#### INFORMATION GIVEN:

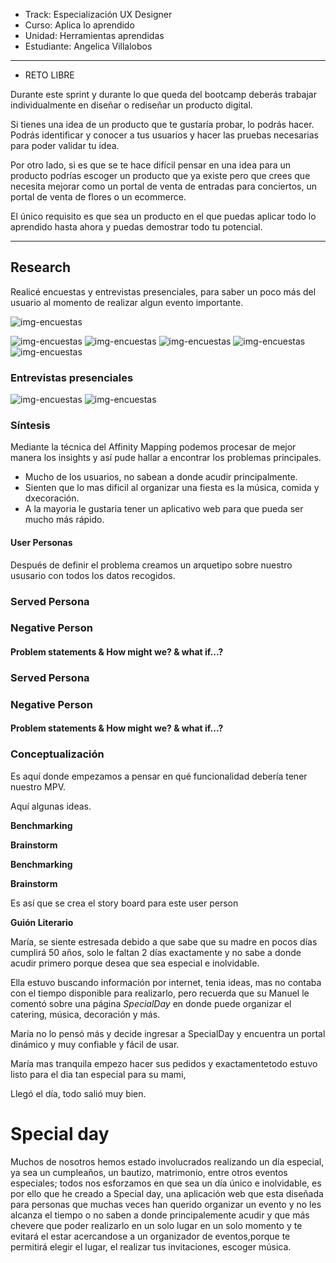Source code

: - Track: Especialización UX Designer
- Curso: Aplica lo aprendido
- Unidad: Herramientas aprendidas
- Estudiante: Angelica Villalobos 

***

* RETO LIBRE

Durante este sprint y durante lo que queda del bootcamp deberás trabajar individualmente en diseñar o rediseñar un producto digital.

Si tienes una idea de un producto que te gustaría probar, lo podrás hacer. Podrás identificar y conocer a tus usuarios y hacer las pruebas necesarias para poder validar tu idea.

Por otro lado, si es que se te hace difícil pensar en una idea para un producto podrías escoger un producto que ya existe pero que crees que necesita mejorar como un portal de venta de entradas para conciertos, un portal de venta de flores o un ecommerce.

El único requisito es que sea un producto en el que puedas aplicar todo lo aprendido hasta ahora y puedas demostrar todo tu potencial.

***

## Research

Realicé encuestas y entrevistas presenciales, para saber un poco más del usuario al momento de realizar algun evento importante.
<!-- ![img-encuestas](assets/docs/1.png) -->
![img-encuestas](assets/docs/2.png)
<!-- ![img-encuestas](assets/docs/3.png) -->
![img-encuestas](assets/docs/4.png)
![img-encuestas](assets/docs/7.png)
![img-encuestas](assets/docs/10.png)
![img-encuestas](assets/docs/8.png)
![img-encuestas](assets/docs/9.png)

### Entrevistas presenciales

![img-encuestas](assets/docs/5.jpg)
![img-encuestas](assets/docs/6.jpg)

### Síntesis

Mediante la técnica del Affinity Mapping podemos procesar de mejor manera los insights y así pude hallar a encontrar los problemas principales.

- Mucho de los usuarios, no sabean a donde acudir principalmente.
- Sienten que lo mas dificil al organizar una fiesta es la música, comida y dxecoración.
- A la mayoria le gustaria tener un aplicativo web para que pueda ser mucho más rápido.




#### User Personas

Después de definir el problema creamos un arquetipo sobre nuestro ususario con todos los datos recogidos.


### Served Persona


### Negative Person


#### Problem statements & How might we? & what if...?


### Served Persona


### Negative Person




#### Problem statements & How might we? & what if...?


### Conceptualización

Es aquí donde empezamos a pensar en qué funcionalidad debería tener nuestro MPV.

Aquí algunas ideas.

**Benchmarking**


**Brainstorm**



**Benchmarking**


**Brainstorm**



Es así que se crea el story board para este user person


**Guión Literario**

María, se siente estresada debido a que sabe que su madre en pocos días cumplirá 50 años, solo le faltan 2 días exactamente y no sabe a donde acudir primero porque desea que sea especial e inolvidable.

Ella estuvo buscando información por internet, tenia ideas, mas no contaba con el tiempo disponible para realizarlo, pero recuerda que su Manuel le comentó sobre una página *SpecialDay* en donde puede organizar el catering, música, decoración y más.

María no lo pensó más y decide ingresar a SpecialDay y encuentra un portal dinámico y muy confiable y fácil de usar. 

 María mas tranquila empezo hacer sus pedidos y exactamentetodo estuvo listo para el dia tan especial para su mami, 

Llegó el día, todo salió muy bien.


# Special day
Muchos de nosotros hemos estado involucrados realizando un día especial, ya sea un cumpleaños, un bautizo, matrimonio, entre otros eventos especiales; todos nos esforzamos en que sea un día único e inolvidable, es por ello que he creado a Special day, una aplicación web que esta diseñada para personas que muchas veces han querido organizar un evento y no les alcanza el tiempo o no saben a donde principalemente acudir y que más chevere que poder realizarlo en un solo lugar en un solo momento y te evitará el estar acercandose a un organizador de eventos,porque te permitirá elegir el lugar, el realizar tus invitaciones, escoger música.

#### WHAT YOU ARE ASKED TO DO:
Drop every image, please, and write out the data above exactly as shown.

#### EXERCISE RESULT:
Source code

: - Track: Especialización UX Designer
- Curso: Aplica lo aprendido
- Unidad: Herramientas aprendidas
- Estudiante: Angelica Villalobos 

***

* RETO LIBRE

Durante este sprint y durante lo que queda del bootcamp deberás trabajar individualmente en diseñar o rediseñar un producto digital.

Si tienes una idea de un producto que te gustaría probar, lo podrás hacer. Podrás identificar y conocer a tus usuarios y hacer las pruebas necesarias para poder validar tu idea.

Por otro lado, si es que se te hace difícil pensar en una idea para un producto podrías escoger un producto que ya existe pero que crees que necesita mejorar como un portal de venta de entradas para conciertos, un portal de venta de flores o un ecommerce.

El único requisito es que sea un producto en el que puedas aplicar todo lo aprendido hasta ahora y puedas demostrar todo tu potencial.

***

## Research

Realicé encuestas y entrevistas presenciales, para saber un poco más del usuario al momento de realizar algun evento importante.
<!-- ![img-encuestas](assets/docs/1.png) -->
![img-encuestas](assets/docs/2.png)
<!-- ![img-encuestas](assets/docs/3.png) -->
![img-encuestas](assets/docs/4.png)
![img-encuestas](assets/docs/7.png)
![img-encuestas](assets/docs/10.png)
![img-encuestas](assets/docs/8.png)
![img-encuestas](assets/docs/9.png)

### Entrevistas presenciales

![img-encuestas](assets/docs/5.jpg)
![img-encuestas](assets/docs/6.jpg)

### Síntesis

Mediante la técnica del Affinity Mapping podemos procesar de mejor manera los insights y así pude hallar a encontrar los problemas principales.

- Mucho de los usuarios, no sabean a donde acudir principalmente.
- Sienten que lo mas dificil al organizar una fiesta es la música, comida y dxecoración.
- A la mayoria le gustaria tener un aplicativo web para que pueda ser mucho más rápido.




#### User Personas

Después de definir el problema creamos un arquetipo sobre nuestro ususario con todos los datos recogidos.


### Served Persona


### Negative Person


#### Problem statements & How might we? & what if...?


### Served Persona


### Negative Person




#### Problem statements & How might we? & what if...?


### Conceptualización

Es aquí donde empezamos a pensar en qué funcionalidad debería tener nuestro MPV.

Aquí algunas ideas.

**Benchmarking**


**Brainstorm**



**Benchmarking**


**Brainstorm**



Es así que se crea el story board para este user person


**Guión Literario**

María, se siente estresada debido a que sabe que su madre en pocos días cumplirá 50 años, solo le faltan 2 días exactamente y no sabe a donde acudir primero porque desea que sea especial e inolvidable.

Ella estuvo buscando información por internet, tenia ideas, mas no contaba con el tiempo disponible para realizarlo, pero recuerda que su Manuel le comentó sobre una página *SpecialDay* en donde puede organizar el catering, música, decoración y más.

María no lo pensó más y decide ingresar a SpecialDay y encuentra un portal dinámico y muy confiable y fácil de usar. 

 María mas tranquila empezo hacer sus pedidos y exactamentetodo estuvo listo para el dia tan especial para su mami, 

Llegó el día, todo salió muy bien.


# Special day
Muchos de nosotros hemos estado involucrados realizando un día especial, ya sea un cumpleaños, un bautizo, matrimonio, entre otros eventos especiales; todos nos esforzamos en que sea un día único e inolvidable, es por ello que he creado a Special day, una aplicación web que esta diseñada para personas que muchas veces han querido organizar un evento y no les alcanza el tiempo o no saben a donde principalemente acudir y que más chevere que poder realizarlo en un solo lugar en un solo momento y te evitará el estar acercandose a un organizador de eventos,porque te permitirá elegir el lugar, el realizar tus invitaciones, escoger música.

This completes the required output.